*** Begin section ***

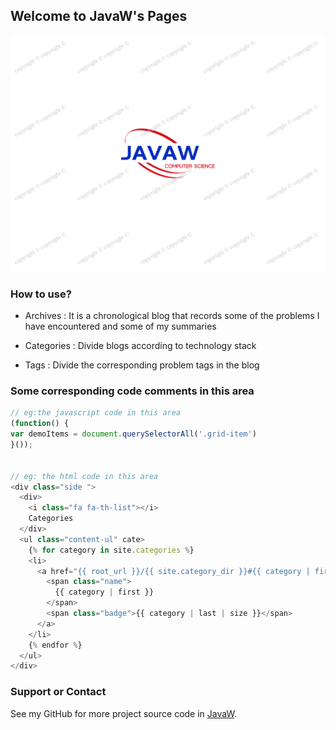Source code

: ## Welcome to JavaW's Pages

![img_JavaW](img/JavaW.svg)

### How to use?

* Archives : It is a chronological blog that records some of the problems I have encountered and some of my summaries

* Categories : Divide blogs according to technology stack

* Tags : Divide the corresponding problem tags in the blog


### Some corresponding code comments in this area
```js
// eg:the javascript code in this area
(function() {
var demoItems = document.querySelectorAll('.grid-item')
}());


// eg: the html code in this area
<div class="side ">
  <div>
    <i class="fa fa-th-list"></i>
    Categories
  </div>
  <ul class="content-ul" cate>
    {% for category in site.categories %}
    <li>
      <a href="{{ root_url }}/{{ site.category_dir }}#{{ category | first }}" class="categories-list-item" cate="{{ category | first }}">
        <span class="name">
          {{ category | first }}
        </span>
        <span class="badge">{{ category | last | size }}</span>
      </a>
    </li>
    {% endfor %}
  </ul>
</div>
```



### Support or Contact

See my GitHub for more project source code in [JavaW](https://guides.github.com/w-java).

*** End section ***

Your objective
Within the material, find all lines that hold the word "class" and show them.

Task solution
<div class="side ">
    <i class="fa fa-th-list"></i>
  <ul class="content-ul" cate>
      <a href="{{ root_url }}/{{ site.category_dir }}#{{ category | first }}" class="categories-list-item" cate="{{ category | first }}">
        <span class="name">
        <span class="badge">{{ category | last | size }}</span>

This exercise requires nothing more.